Your objective: The answer must consist solely of the lines from the start of the records through the line containing "1. 有效 IP 地址：判断一串输入的字符串是否为有效的 IPv4 地址。", restated word for word, with no pictures.

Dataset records
----------

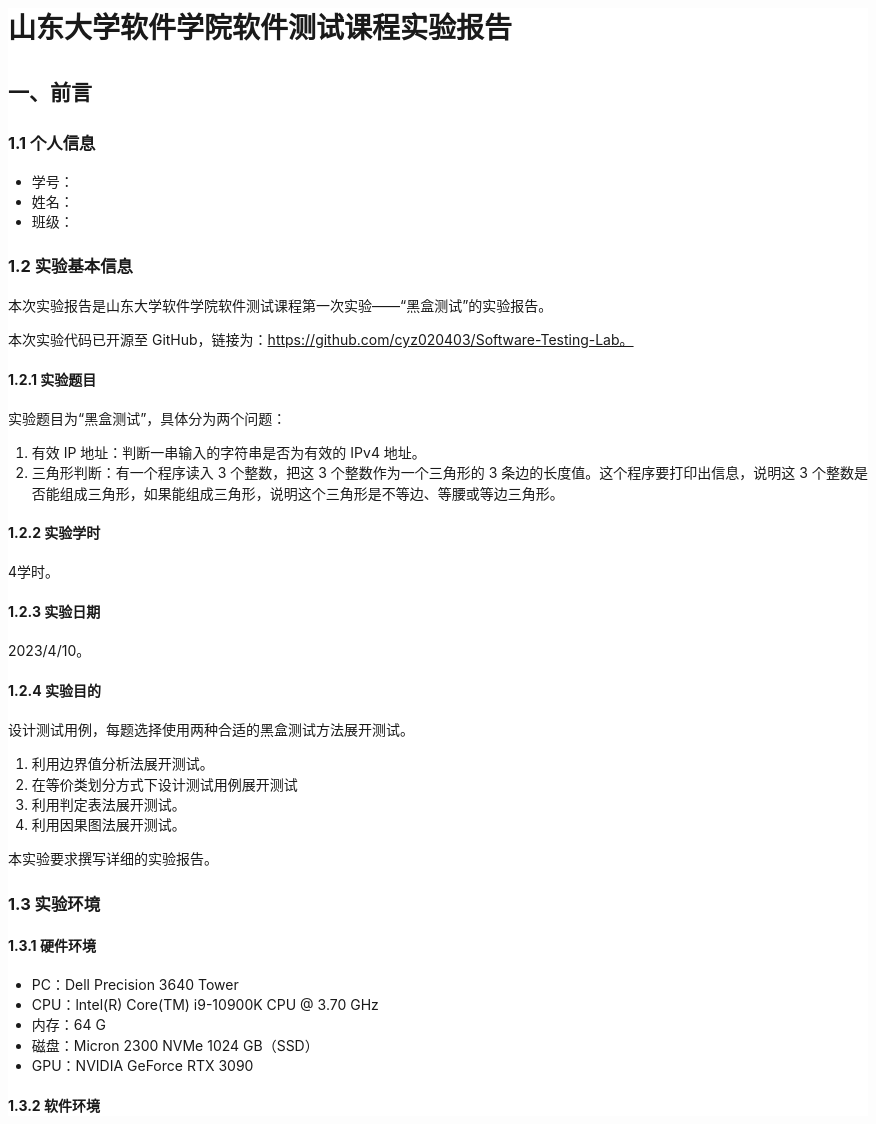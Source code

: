 # 山东大学软件学院软件测试课程实验报告

## 一、前言

### 1.1 个人信息

- 学号：
- 姓名：
- 班级：

### 1.2 实验基本信息

本次实验报告是山东大学软件学院软件测试课程第一次实验——“黑盒测试”的实验报告。

本次实验代码已开源至 GitHub，链接为：https://github.com/cyz020403/Software-Testing-Lab。

#### 1.2.1 实验题目

实验题目为“黑盒测试”，具体分为两个问题：

1. 有效 IP 地址：判断一串输入的字符串是否为有效的 IPv4 地址。
2. 三角形判断：有一个程序读入 3 个整数，把这 3 个整数作为一个三角形的 3 条边的长度值。这个程序要打印出信息，说明这 3 个整数是否能组成三角形，如果能组成三角形，说明这个三角形是不等边、等腰或等边三角形。

#### 1.2.2 实验学时

4学时。

#### 1.2.3 实验日期

2023/4/10。

#### 1.2.4 实验目的

设计测试用例，每题选择使用两种合适的黑盒测试方法展开测试。

1. 利用边界值分析法展开测试。
2. 在等价类划分方式下设计测试用例展开测试
3. 利用判定表法展开测试。
4. 利用因果图法展开测试。

本实验要求撰写详细的实验报告。

### 1.3 实验环境

#### 1.3.1 硬件环境

- PC：Dell Precision 3640 Tower
- CPU：lntel(R) Core(TM) i9-10900K CPU @ 3.70 GHz
- 内存：64 G
- 磁盘：Micron 2300 NVMe 1024 GB（SSD）
- GPU：NVIDIA GeForce RTX 3090

#### 1.3.2 软件环境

----------

Exercise answer:
Source code

: # 山东大学软件学院软件测试课程实验报告

## 一、前言

### 1.1 个人信息

- 学号：
- 姓名：
- 班级：

### 1.2 实验基本信息

本次实验报告是山东大学软件学院软件测试课程第一次实验——“黑盒测试”的实验报告。

本次实验代码已开源至 GitHub，链接为：https://github.com/cyz020403/Software-Testing-Lab。

#### 1.2.1 实验题目

实验题目为“黑盒测试”，具体分为两个问题：

1. 有效 IP 地址：判断一串输入的字符串是否为有效的 IPv4 地址。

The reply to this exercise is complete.